Evito escrever crônica e artigo no mesmo dia, até na mesma semana, quando isso é possível, porque gosto de abordar temas totalmente diferentes, mas desta vez um artigo que estou escrevendo não me deixou opção, ele quis ser crônica. Aceitei.
Lá, no artigo, vou elencar questões muito específicas e aqui, na crônica, quero espraiar a inspiração. Amo o verbo espraiar. Sinto seu derretimento sem borda sob os meus pés. Esse alargamento do pensar conta com a cumplicidade do corpo.

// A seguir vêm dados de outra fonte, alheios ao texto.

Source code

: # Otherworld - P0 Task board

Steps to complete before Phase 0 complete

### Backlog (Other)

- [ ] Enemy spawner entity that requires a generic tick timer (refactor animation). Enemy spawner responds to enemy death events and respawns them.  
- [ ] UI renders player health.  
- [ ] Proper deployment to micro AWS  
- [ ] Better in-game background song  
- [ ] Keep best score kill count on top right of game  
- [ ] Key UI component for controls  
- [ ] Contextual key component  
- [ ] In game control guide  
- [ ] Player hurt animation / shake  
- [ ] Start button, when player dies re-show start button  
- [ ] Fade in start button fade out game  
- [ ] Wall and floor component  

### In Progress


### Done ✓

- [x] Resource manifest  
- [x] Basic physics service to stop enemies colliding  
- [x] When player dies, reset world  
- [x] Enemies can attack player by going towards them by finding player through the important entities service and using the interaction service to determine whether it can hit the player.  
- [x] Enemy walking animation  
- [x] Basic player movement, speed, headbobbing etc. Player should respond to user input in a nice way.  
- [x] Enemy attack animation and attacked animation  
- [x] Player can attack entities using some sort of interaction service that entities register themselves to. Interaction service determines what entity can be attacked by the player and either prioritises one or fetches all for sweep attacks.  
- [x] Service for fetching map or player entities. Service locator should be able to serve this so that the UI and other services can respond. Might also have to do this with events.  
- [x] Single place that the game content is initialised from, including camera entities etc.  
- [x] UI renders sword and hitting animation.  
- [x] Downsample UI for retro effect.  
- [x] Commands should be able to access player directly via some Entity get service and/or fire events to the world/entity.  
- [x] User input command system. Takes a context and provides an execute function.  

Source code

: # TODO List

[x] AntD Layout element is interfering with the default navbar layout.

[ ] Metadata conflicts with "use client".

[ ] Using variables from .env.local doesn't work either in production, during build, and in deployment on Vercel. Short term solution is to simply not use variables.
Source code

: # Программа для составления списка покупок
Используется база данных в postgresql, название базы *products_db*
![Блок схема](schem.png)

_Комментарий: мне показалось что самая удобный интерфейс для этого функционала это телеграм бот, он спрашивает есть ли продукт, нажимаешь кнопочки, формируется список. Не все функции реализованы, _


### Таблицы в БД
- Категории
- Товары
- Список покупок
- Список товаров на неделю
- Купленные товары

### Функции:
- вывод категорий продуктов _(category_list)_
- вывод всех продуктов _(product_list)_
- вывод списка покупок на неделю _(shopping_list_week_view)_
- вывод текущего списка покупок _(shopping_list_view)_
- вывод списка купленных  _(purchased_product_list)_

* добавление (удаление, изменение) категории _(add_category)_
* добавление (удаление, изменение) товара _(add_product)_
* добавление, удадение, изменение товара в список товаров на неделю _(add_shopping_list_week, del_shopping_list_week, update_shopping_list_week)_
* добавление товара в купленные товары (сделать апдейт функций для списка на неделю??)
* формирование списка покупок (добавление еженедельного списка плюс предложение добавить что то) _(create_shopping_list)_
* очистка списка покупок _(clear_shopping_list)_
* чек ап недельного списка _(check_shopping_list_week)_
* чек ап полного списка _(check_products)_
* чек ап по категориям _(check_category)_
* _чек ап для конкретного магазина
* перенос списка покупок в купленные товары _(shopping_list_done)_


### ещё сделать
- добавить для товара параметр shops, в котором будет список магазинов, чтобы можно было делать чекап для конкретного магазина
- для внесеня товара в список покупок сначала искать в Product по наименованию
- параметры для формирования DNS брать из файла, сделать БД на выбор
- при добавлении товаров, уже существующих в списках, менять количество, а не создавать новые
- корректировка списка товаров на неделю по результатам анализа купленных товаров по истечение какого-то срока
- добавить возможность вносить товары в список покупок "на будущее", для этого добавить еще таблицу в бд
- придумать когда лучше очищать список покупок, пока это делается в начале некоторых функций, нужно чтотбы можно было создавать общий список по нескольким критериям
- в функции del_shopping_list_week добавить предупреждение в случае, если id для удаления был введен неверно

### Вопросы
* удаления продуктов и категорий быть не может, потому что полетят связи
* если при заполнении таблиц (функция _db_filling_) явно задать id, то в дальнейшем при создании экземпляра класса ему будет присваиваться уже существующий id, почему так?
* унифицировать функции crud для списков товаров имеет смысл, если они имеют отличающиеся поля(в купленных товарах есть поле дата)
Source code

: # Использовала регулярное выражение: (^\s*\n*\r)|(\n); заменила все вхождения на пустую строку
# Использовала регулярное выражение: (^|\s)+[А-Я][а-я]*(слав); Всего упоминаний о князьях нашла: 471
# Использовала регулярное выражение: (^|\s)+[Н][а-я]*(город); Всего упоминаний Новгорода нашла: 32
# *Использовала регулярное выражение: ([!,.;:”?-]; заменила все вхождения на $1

Escrevo para sentir a palavra viva em mim. Gosto de ler o que produzo como uma terapia. A palavra presa, para mim, é adoecedora. Escrever crônica é deixar a palavra solta. Ela vem meio descabelada, quase sempre, mas é um encontro memorável. Eu e o meu dito, que se eu não dissesse poderia ser maldito, fazemos nossa história.
Meu breve artigo é sobre um filme de Almodóvar, “O quarto ao lado”. E isso é metade do que eu falarei sobre ele aqui. A metade restante é sobre a frase que saltou de lá para cá: "eu vivi para ver isso". Nada mais contarei. Sei que leitores poderão ficar frustrados, mas penso isso como um estímulo à curiosidade e ao cinema.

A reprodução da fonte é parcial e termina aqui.